EXERCISE INSTRUCTIONS. For each line of the data below that contains "element", return that line.

THE DATA.
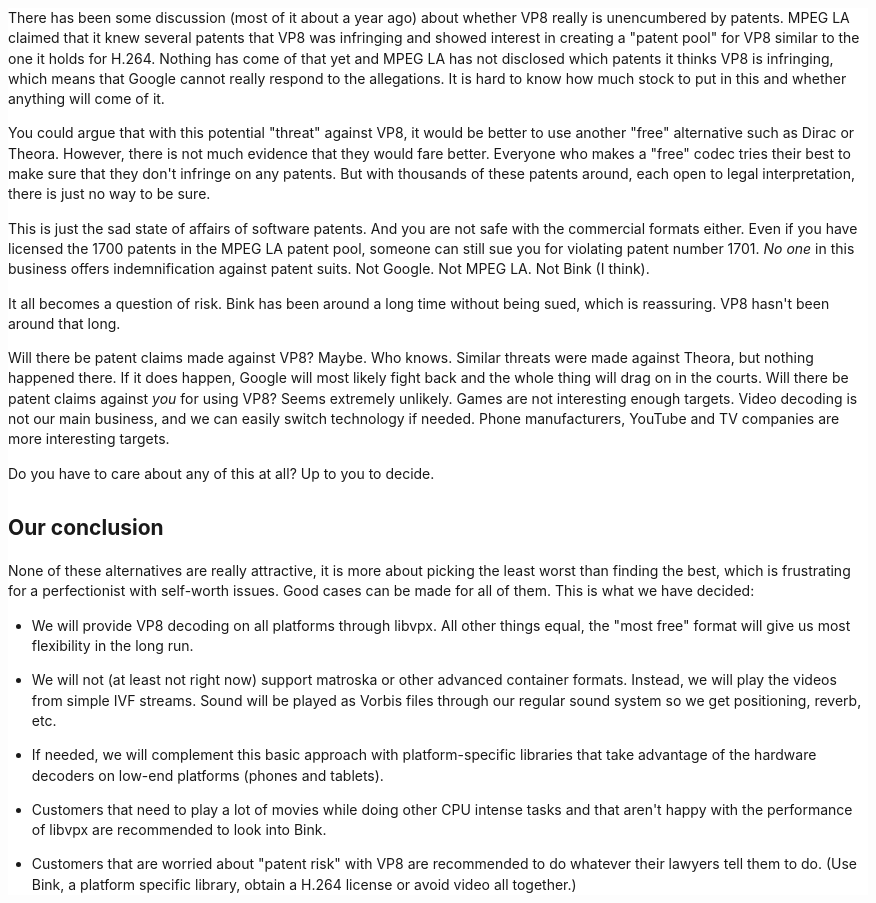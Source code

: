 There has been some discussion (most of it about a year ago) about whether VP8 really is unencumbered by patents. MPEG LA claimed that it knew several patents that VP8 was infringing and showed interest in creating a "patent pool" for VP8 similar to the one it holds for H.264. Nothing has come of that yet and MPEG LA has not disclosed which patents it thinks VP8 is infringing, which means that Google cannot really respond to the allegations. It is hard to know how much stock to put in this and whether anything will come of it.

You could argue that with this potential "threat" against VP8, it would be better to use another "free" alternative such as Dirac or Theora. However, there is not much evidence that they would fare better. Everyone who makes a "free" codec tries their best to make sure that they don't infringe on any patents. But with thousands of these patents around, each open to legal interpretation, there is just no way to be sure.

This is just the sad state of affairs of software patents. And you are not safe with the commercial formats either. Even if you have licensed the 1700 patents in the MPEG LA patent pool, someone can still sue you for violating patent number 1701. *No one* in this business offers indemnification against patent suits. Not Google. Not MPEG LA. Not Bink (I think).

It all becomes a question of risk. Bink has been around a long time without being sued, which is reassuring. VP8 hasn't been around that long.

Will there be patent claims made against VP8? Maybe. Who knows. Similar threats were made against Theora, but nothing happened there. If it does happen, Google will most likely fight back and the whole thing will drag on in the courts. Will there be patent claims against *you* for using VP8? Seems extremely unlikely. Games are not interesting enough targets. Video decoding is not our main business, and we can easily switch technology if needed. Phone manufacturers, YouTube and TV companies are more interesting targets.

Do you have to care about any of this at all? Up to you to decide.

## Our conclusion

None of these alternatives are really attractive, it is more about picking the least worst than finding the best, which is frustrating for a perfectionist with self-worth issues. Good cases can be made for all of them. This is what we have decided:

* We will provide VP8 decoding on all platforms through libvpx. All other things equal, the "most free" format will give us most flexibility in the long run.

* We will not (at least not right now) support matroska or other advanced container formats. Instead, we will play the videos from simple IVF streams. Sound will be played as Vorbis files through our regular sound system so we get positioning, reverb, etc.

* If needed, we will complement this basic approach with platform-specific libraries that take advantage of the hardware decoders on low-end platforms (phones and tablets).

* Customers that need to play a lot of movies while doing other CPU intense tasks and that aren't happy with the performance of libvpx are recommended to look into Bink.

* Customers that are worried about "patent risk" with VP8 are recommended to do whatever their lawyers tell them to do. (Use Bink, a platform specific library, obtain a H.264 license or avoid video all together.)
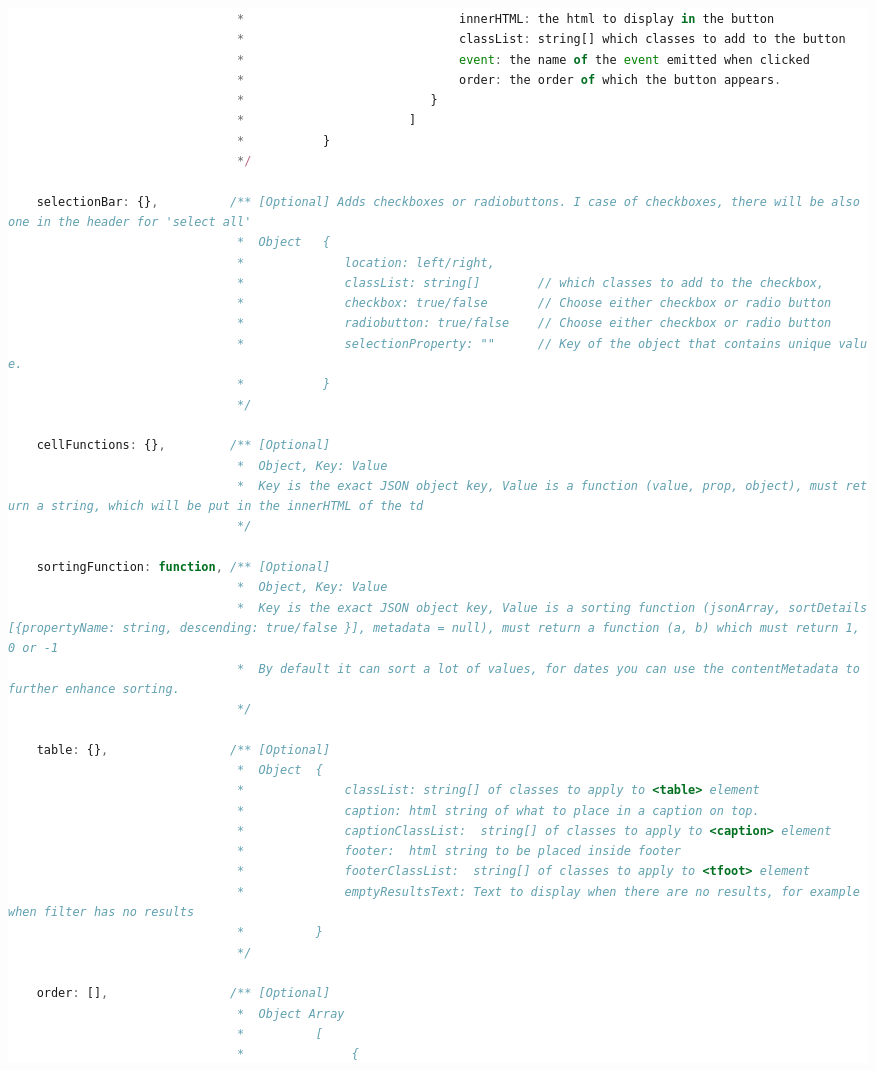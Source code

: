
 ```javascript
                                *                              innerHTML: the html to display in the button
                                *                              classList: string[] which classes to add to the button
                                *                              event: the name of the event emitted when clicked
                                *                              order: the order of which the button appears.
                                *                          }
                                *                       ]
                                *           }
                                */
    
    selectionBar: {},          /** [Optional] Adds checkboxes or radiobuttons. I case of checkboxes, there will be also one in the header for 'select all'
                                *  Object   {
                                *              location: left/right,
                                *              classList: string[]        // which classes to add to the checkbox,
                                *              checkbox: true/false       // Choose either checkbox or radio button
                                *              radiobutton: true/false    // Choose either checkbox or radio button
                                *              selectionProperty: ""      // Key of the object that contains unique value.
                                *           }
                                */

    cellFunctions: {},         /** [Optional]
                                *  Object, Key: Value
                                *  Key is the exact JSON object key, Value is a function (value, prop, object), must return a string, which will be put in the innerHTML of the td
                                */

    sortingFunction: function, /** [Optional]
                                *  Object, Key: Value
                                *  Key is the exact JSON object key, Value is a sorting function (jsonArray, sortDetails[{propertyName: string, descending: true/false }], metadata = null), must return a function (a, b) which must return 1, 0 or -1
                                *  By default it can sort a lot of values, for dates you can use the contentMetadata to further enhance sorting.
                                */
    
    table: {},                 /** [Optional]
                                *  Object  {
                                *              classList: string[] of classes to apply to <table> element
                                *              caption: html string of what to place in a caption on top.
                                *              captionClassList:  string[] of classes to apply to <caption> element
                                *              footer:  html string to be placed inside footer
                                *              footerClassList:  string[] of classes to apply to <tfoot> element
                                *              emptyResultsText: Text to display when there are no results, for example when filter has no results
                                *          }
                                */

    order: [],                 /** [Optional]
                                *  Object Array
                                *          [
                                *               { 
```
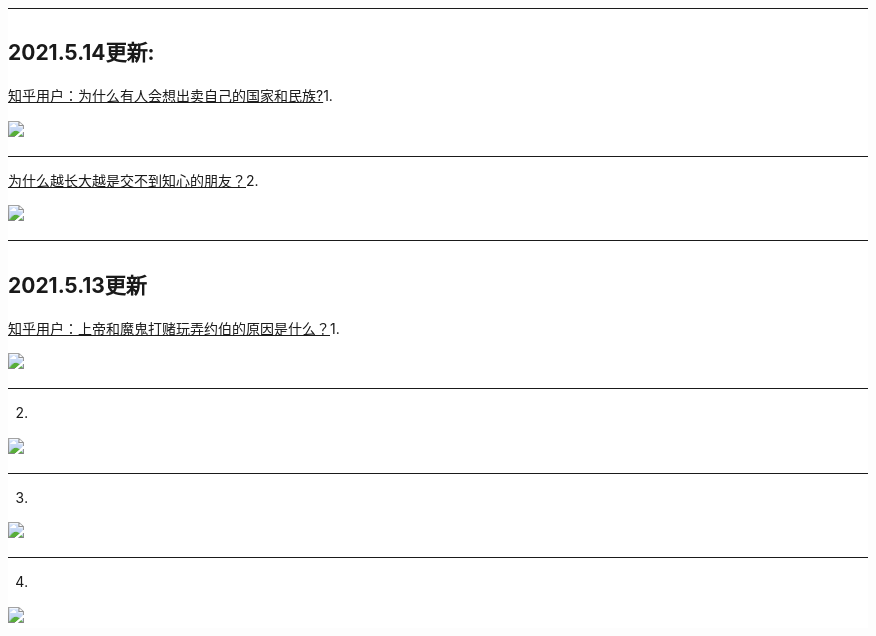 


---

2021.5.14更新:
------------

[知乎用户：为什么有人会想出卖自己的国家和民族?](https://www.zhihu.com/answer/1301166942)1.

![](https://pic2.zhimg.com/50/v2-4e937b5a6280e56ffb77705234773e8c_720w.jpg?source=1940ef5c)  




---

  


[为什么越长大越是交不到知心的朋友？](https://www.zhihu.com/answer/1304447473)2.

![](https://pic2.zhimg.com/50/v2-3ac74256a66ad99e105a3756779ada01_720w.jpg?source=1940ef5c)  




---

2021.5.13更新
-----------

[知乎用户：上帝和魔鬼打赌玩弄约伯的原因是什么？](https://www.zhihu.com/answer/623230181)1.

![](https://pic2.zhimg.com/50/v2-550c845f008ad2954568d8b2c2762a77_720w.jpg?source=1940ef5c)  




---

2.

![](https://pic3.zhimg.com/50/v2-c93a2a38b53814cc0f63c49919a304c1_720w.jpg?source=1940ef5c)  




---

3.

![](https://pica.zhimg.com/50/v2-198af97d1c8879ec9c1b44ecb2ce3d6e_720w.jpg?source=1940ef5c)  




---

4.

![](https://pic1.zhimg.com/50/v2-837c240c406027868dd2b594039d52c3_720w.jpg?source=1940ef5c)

SOLUTION TO THIS TASK.
                                *              classList: string[] of classes to apply to <table> element
                                *              captionClassList:  string[] of classes to apply to <caption> element
                                *              footerClassList:  string[] of classes to apply to <tfoot> element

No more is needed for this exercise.